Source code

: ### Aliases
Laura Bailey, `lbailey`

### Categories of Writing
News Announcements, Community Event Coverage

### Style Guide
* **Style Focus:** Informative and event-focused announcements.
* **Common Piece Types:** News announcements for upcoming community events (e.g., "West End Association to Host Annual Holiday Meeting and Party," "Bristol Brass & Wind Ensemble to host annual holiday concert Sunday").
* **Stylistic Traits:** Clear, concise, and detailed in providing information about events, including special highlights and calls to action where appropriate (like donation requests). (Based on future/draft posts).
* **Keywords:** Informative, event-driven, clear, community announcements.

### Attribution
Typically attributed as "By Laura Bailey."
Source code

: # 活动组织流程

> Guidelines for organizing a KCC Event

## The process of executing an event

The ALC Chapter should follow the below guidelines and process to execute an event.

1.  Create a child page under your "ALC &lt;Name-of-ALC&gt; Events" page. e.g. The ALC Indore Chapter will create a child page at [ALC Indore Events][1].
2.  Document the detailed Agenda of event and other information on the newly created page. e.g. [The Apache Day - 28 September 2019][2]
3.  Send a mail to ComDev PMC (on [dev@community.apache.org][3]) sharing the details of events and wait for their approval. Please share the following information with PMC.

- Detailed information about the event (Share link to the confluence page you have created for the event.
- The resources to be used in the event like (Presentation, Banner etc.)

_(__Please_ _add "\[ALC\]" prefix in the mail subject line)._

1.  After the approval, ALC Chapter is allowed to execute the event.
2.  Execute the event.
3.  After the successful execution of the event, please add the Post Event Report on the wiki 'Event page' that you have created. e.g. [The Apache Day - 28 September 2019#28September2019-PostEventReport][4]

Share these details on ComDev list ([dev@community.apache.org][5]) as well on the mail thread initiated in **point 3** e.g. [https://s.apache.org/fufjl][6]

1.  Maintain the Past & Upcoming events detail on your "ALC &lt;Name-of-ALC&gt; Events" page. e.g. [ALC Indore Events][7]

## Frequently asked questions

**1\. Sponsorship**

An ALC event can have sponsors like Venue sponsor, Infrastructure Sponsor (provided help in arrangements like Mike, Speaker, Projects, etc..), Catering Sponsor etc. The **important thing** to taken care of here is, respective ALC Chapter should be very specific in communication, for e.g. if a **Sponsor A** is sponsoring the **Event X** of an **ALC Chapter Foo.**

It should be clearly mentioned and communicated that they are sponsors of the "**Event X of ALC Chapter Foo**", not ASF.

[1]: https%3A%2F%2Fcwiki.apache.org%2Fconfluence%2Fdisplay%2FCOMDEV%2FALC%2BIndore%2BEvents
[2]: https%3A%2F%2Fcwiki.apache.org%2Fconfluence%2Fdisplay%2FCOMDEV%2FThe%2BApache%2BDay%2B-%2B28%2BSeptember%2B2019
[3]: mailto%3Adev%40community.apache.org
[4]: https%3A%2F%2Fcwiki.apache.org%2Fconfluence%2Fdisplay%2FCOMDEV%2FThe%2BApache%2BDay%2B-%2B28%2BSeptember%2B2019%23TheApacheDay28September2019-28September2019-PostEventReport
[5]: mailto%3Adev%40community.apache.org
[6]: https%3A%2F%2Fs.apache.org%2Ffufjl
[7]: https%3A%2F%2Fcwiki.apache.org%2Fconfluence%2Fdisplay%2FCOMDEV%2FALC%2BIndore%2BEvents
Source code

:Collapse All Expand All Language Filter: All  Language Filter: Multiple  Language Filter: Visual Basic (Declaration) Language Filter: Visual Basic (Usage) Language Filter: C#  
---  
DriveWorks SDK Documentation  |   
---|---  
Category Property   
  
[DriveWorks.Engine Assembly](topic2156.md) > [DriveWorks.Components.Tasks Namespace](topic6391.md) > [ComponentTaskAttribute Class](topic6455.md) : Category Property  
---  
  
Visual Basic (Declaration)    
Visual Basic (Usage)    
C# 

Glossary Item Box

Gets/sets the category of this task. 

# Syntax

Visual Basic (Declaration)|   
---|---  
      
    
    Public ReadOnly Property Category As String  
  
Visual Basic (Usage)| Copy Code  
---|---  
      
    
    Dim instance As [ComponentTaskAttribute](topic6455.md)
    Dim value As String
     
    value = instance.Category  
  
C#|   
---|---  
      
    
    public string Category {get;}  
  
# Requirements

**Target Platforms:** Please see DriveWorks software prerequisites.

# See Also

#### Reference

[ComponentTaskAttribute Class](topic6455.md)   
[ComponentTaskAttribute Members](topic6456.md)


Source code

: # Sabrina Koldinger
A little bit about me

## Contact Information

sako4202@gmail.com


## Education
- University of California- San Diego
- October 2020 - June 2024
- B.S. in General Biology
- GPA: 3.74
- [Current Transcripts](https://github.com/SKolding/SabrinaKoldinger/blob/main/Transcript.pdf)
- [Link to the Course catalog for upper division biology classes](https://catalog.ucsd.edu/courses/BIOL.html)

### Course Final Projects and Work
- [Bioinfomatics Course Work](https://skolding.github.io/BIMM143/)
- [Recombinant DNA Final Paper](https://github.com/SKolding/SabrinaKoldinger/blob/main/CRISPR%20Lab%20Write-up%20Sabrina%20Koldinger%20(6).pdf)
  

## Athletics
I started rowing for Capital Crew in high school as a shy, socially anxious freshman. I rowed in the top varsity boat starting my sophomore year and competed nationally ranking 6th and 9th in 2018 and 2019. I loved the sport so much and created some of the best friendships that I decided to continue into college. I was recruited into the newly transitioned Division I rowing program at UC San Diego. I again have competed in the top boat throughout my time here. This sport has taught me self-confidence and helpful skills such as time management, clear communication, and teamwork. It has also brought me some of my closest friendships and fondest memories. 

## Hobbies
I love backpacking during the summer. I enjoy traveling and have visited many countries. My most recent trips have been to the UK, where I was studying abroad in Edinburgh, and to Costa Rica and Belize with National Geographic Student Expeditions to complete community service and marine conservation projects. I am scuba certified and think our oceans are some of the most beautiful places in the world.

※

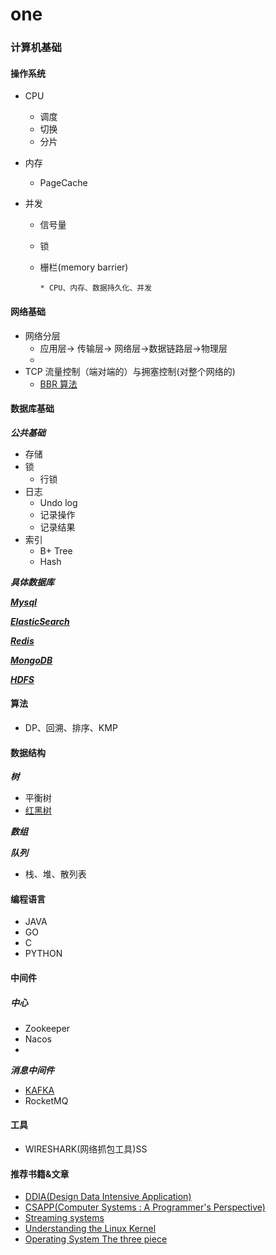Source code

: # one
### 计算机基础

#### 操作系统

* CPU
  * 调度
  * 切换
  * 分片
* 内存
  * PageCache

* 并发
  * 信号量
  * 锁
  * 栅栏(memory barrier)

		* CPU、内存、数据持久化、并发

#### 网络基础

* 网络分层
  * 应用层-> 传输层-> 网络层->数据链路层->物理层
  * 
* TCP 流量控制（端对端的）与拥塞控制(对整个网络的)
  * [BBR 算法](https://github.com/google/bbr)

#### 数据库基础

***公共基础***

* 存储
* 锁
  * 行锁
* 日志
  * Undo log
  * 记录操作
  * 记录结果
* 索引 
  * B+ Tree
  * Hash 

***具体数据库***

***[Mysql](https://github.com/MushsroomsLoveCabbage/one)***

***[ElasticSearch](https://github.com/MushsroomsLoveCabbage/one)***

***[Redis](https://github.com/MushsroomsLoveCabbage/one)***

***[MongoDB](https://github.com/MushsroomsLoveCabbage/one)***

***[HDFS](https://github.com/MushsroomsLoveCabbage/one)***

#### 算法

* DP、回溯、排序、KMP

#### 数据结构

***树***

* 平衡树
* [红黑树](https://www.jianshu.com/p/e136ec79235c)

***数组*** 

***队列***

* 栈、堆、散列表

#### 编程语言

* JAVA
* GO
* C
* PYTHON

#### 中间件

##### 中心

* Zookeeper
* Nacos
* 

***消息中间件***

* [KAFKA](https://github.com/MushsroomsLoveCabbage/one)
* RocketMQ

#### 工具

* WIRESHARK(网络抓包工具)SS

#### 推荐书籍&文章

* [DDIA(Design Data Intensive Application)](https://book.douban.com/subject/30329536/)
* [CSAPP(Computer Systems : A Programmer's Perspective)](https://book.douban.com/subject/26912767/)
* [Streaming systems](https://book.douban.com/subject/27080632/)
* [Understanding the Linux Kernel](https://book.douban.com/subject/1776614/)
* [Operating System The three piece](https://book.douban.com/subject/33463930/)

※

Your objective. Find the lines above with the word "process". Copy them out.

Reply.
## The process of executing an event
The ALC Chapter should follow the below guidelines and process to execute an event.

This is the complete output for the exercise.